To do this, it is tempting for academics to bemoan the inherent complexities of academic work or the notoriously high and wide demands placed on them by government, management and students. Yet, as Darren McGarvey’s recent Orwell Prize-winning book Poverty Safari reminds us in relation to poverty: “A pathological belief that only the state can resolve the issue, is both disempowering and self-defeating…This is not submission; this is to acknowledge the complexity of the matter.”
Accordingly, both academics and their workplaces have a part to play in prevention.
While many workplaces have support services for staff mental well-being, positive academic working cultures start with each of us. Too often those in academic workplaces prioritise status, roles and difference over trust and positive relationships – this is not only reflected in how management treat academic staff but also in how academic staff interact with each other. More positive working environments only ever start with how we choose to see and treat others and ourselves every day: greater empathy, open listening and mutual respect have essential roles in improving mental health in academic workplaces. Each working day offers opportunities to contribute to the mental health of others and ourselves.

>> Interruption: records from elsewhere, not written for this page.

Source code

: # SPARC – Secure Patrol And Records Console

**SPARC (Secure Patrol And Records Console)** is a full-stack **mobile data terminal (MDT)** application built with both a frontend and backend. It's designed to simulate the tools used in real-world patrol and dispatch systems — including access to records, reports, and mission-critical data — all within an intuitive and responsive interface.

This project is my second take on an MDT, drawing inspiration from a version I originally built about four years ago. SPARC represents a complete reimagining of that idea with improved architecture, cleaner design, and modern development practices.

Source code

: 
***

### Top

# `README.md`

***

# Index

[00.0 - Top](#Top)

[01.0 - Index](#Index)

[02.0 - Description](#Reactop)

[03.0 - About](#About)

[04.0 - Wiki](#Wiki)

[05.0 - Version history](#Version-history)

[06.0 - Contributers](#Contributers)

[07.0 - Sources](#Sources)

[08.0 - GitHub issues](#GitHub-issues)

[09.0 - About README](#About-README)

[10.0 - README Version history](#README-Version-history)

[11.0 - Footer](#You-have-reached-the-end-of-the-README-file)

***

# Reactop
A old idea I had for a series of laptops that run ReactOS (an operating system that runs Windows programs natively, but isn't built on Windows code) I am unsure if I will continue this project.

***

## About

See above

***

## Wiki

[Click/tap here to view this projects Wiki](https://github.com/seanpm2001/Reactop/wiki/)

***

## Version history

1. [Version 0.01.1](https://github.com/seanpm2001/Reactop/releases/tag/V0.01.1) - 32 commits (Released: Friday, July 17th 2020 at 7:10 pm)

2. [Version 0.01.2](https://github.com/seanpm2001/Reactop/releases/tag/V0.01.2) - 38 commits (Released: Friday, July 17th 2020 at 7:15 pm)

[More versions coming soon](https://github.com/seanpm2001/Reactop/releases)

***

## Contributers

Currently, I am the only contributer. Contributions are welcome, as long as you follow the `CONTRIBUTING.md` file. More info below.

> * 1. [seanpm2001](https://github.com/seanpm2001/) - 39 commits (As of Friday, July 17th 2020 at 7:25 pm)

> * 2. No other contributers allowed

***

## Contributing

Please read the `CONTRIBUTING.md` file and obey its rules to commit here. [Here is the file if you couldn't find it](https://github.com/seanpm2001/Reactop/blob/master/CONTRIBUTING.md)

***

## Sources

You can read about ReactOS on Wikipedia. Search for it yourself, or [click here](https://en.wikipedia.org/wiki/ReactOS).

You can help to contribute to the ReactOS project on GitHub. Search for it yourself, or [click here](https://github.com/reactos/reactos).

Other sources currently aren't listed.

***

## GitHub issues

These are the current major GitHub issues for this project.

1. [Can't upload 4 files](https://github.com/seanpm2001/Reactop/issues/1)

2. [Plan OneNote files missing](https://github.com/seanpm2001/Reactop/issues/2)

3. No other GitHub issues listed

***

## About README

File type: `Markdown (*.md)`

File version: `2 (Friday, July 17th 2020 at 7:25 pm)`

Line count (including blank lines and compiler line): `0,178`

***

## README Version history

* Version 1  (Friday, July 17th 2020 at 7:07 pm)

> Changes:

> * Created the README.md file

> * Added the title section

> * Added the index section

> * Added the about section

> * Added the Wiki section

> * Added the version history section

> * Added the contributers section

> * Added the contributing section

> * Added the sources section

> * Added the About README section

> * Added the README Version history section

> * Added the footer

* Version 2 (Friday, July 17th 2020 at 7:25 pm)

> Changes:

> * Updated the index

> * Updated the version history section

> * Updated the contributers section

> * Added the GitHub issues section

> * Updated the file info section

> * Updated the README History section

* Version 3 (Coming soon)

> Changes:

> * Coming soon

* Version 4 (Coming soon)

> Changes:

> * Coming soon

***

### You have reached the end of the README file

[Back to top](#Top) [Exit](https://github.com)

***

Workplaces often insufficiently celebrate the determinants of academic work success. Yet, academics themselves personally link their scholarly identities more to “achievements” and “hours worked” than the ongoing effort, failures, creativity and learning that are integral to progress. These last factors are tacit yet crucial; they should be shared and venerated far more – for example, via recognition in our formal conference talks, writing and corridor conversations.
Above all, the mental health of the academic worker should be recognised as demanding far more than smartness, substantive expertise and methodological prowess. Centuries of knowledge, theory and research can help us to be happier in doing academic work; we need to use this rich work better. Academic work is seldom easy or devoid of pressing expectations: we must prioritise prevention and how we will each contribute.